The From mother to daughter dinner at Fuori Orario was GREAT. No one expected it: the venue was practically stormed, and it set a record: 250 people eating dinner! Franco and his crew had to set every table available and bar counters upstairs, too. Mondine were in top condition: they sang a lot while sitting at a dinner table, which is probably their favourite situation for delivering a song. But the nicest thing was to see the community gathering to celebrate them: there was Cisco with Giovanni, there was a delegation of Modena City Ramblers, there were Maurizio, Davide and Walter of Gruppo Padano di Piadena, there was Graziano “Monduja” Magagnoli with Luciano Gaetani for Paulem, there was Marco Mainini representing Bonifica Emiliana Veneta but also - together with “the two Fabio”, Bonvicini and Vetro - of the Emilian pipers orchestra Pive nel Sacco, there was the Casalecchio Partisans Association, there was La Grande Famiglia headed by Checco, there were Valeria and Freddy of the mondine’s blog, there were the kids of Correggio Mon Amour and Rock in Rolo, there were the lady major of Gattatico and Beniamino Grandi, Head of Culture in the Modena provincial administration, and both had come as private citizens. Roberta and I represented Fiamma Fumana. Everyone sang: musicians strummed guitars and pumped air into accordions and bagpipes. Everyone found it natural to sing folksongs, speak and sing in dialect, play traditional tunes.

This is weird, I thought. Twenty years ago I would travel to Ireland and really really long for precisely this: that they gathered in the pub to sing songs and play tunes that everyone knew, that belonged equally to grandparents and their grandchildren, and that grandparents and grandchildren could sing together; I was experiencing something that felt very similar, except that there were a lot more people eating a great deal better, and that it took place in Emilia Romagna, in my home. Young and old people recognizing themselves as characters in the same story, with mondine acting as a powerful living symbol of the joy and the courage of our people. A twenty year old dream, come true.

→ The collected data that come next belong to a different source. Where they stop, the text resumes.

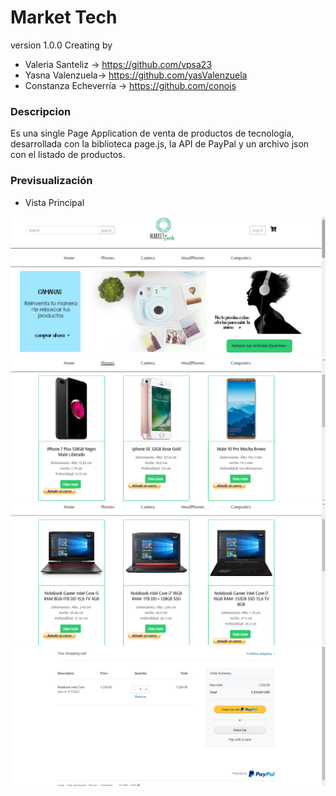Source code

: # Market Tech 
version 1.0.0
Creating by
* Valeria Santeliz -> https://github.com/vpsa23
* Yasna Valenzuela-> https://github.com/yasValenzuela
* Constanza Echeverría -> https://github.com/conois

### Descripcion

Es una single Page Application de venta de productos de tecnología, desarrollada con la biblioteca page.js, la API de PayPal y un archivo json con el listado de productos.


### Previsualización

* Vista Principal

![Diseño /vista principal](assets/img/primeravista.png)
![Diseño /vista celulares](assets/img/celulares.png)
![Diseño /vista celulares](assets/img/computadores.png)
![Diseño /vista celulares](assets/img/paypal.png)




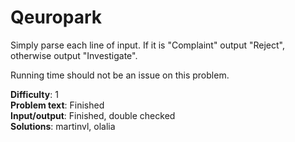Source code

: # Qeuropark
Simply parse each line of input. If it is "Complaint" output "Reject", otherwise output "Investigate".

Running time should not be an issue on this problem.

__Difficulty__: 1  
__Problem text__: Finished  
__Input/output__: Finished, double checked  
__Solutions__: martinvl, olalia
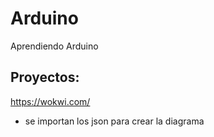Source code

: # Arduino
Aprendiendo Arduino

## Proyectos:
https://wokwi.com/
* se importan los json para crear la diagrama
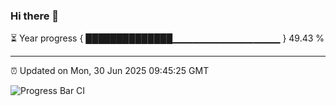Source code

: ### Hi there 👋

⏳ Year progress { ██████████████▁▁▁▁▁▁▁▁▁▁▁▁▁▁▁▁ } 49.43 %

---

⏰ Updated on Mon, 30 Jun 2025 09:45:25 GMT

![Progress Bar CI](https://github.com/IshwaranRudhara/GIT-ACTION/workflows/Progress%20Bar%20CI/badge.svg)
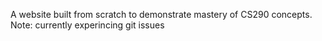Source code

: A website built from scratch to demonstrate mastery of CS290 concepts. <br />
Note: currently experincing git issues

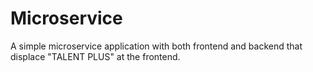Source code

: # Microservice
A simple microservice application with both frontend and backend that displace "TALENT PLUS" at the frontend.
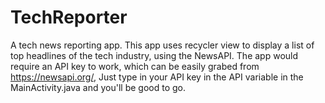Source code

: # TechReporter

A tech news reporting app. This app uses recycler view to display a list of top headlines of the tech industry, using the NewsAPI.
The app would require an API key to work, which can be easily grabed from https://newsapi.org/, Just type in your API key in the API variable in the MainActivity.java and you'll be good to go.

And it does not end here. Because the Fuori Orario has a captain, and this captain is Franco Bassi, a true visionary. And Franco - who was moved seeing the venue full not only with young people, but with old people as well, flocking to the ancient call of “singing at the eating table” - is a man to dream a new dream as soon as he fulfills an old one. And what he dreamed last night was: “the April 25th show at Museo Cervi must be like tonight, only a hundred times bigger. Let’s bring there seven thousand people to sing together.!”

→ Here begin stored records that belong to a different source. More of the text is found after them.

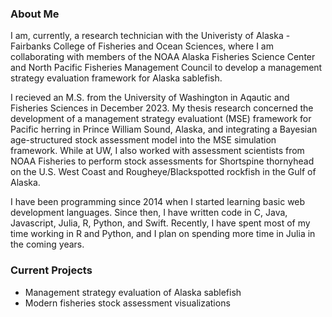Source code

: ### About Me
I am, currently, a research technician with the Univeristy of Alaska - Fairbanks College of Fisheries and Ocean Sciences, where I am collaborating with members of the NOAA Alaska Fisheries Science Center and North Pacific Fisheries Management Council to develop a management strategy evaluation framework for Alaska sablefish.

I recieved an M.S. from the University of Washington in Aqautic and Fisheries Sciences in December 2023. My thesis research concerned the development of a management strategy evaluationt (MSE) framework for Pacific herring in Prince William Sound, Alaska, and integrating a Bayesian age-structured stock assessment model into the MSE simulation framework. While at UW, I also worked with assessment scientists from NOAA Fisheries to perform stock assessments for Shortspine thornyhead on the U.S. West Coast and Rougheye/Blackspotted rockfish in the Gulf of Alaska. 

I have been programming since 2014 when I started learning basic web development languages. Since then, I have written code in C, Java, Javascript, Julia, R, Python, and Swift. Recently, I have spent most of my time working in R and Python, and I plan on spending more time in Julia in the coming years. 

### Current Projects
- Management strategy evaluation of Alaska sablefish
- Modern fisheries stock assessment visualizations

<!--
**Ovec8hkin/Ovec8hkin** is a ✨ _special_ ✨ repository because its `README.md` (this file) appears on your GitHub profile.

Here are some ideas to get you started:

- 🔭 I’m currently working on ...
- 🌱 I’m currently learning ...
- 👯 I’m looking to collaborate on ...
- 🤔 I’m looking for help with ...
- 💬 Ask me about ...
- 📫 How to reach me: ...
- 😄 Pronouns: ...
- ⚡ Fun fact: ...
-->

Seven thousand people singing. Hmmm. There’s something there. Who wants to join us - and mondine?

Our voices in the planetsong

Mondine!

Voices of the World was the title of Thursday night’s show at Glasgow’s Royal Concert Hall. It couldn’t have been more appropriate. After the Grace, Hewat and Polwarth trio (Corrina Hewat also acted as Mc), solo singer Mairi Smith, the Bulgarian women’s choir Angelite and the Aberfeldy Gaelic choir directed by Margaret Bennett it fell on to us, Fiamma Fumana and the Choir of Mondine di Novi, to finish it. The show has been good right from the start, thanks to the serene beauty of Gaelic singing, the mysterious harmonies of the Bulgarian girls and Margaret’s Elegiac notes (she touched my heart singing a slow song written for her son Martyn, very great piper and dj, our friend and our rather unorthodox muse: he would be 37 if Hodgkin’s lymphoma had not taken him away three years ago). But when the Mondine set foot on the stage something happened: firstly they sing loud, with a sonic pressure that comes straight from pre-microphonic times and makes them the Who of folk choirs (”volume is power”, indeed): and then we came onstage, with our drum grooves and our instruments, to get the people up and dancing. It ended up in a big party.

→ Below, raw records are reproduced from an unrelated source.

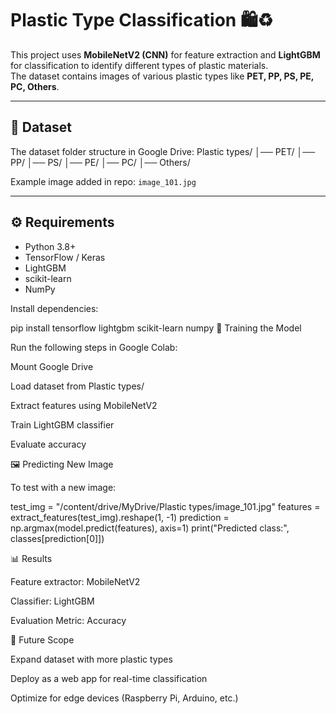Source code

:# Plastic Type Classification 🛍️♻️

This project uses **MobileNetV2 (CNN)** for feature extraction and **LightGBM** for classification to identify different types of plastic materials.  
The dataset contains images of various plastic types like **PET, PP, PS, PE, PC, Others**.

---

## 📂 Dataset
The dataset folder structure in Google Drive:
Plastic types/
│── PET/
│── PP/
│── PS/
│── PE/
│── PC/
│── Others/

Example image added in repo: `image_101.jpg`

---

## ⚙️ Requirements
- Python 3.8+
- TensorFlow / Keras
- LightGBM
- scikit-learn
- NumPy

Install dependencies:

pip install tensorflow lightgbm scikit-learn numpy
🚀 Training the Model

Run the following steps in Google Colab:

Mount Google Drive

Load dataset from Plastic types/

Extract features using MobileNetV2

Train LightGBM classifier

Evaluate accuracy

🖼️ Predicting New Image

To test with a new image:

test_img = "/content/drive/MyDrive/Plastic types/image_101.jpg"
features = extract_features(test_img).reshape(1, -1)
prediction = np.argmax(model.predict(features), axis=1)
print("Predicted class:", classes[prediction[0]])

📊 Results

Feature extractor: MobileNetV2

Classifier: LightGBM

Evaluation Metric: Accuracy

🔮 Future Scope

Expand dataset with more plastic types

Deploy as a web app for real-time classification

Optimize for edge devices (Raspberry Pi, Arduino, etc.)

MUCH later in the evening, in the hotel’s club, the party was still raging on. The ladies stormed a circle of chairs and sofas and started singing like there was no tomorrow, and there was no way to get them to go to bed. Some fans gave them a copule of bottles of whisky, with they took in stride with the elàn that comes with experience (while getting Paolo, normally a good drinker, seriously drunk) between a rice weeding song and a partisan rebel one. Passers by would stop, clustering in a small crowd, and could not believe it. And neither could I, really: a glance at Diva’s wonderful 84 years, still the most powerful contralto in the choir, who was having the time of her life singing at 4 in the morning in a Glasgow hotel, was enough to tell me that something was happening here. I could feel the pride of being there, and the love that bonds us, grandmothers, mothers and daughters (and sons). And I realized that, depite all the limitations (mine especially, as a musician and composer) we have something to tell the world, we have a good story to pass on and our own little note to add to the great song of planet Earth. Forwards!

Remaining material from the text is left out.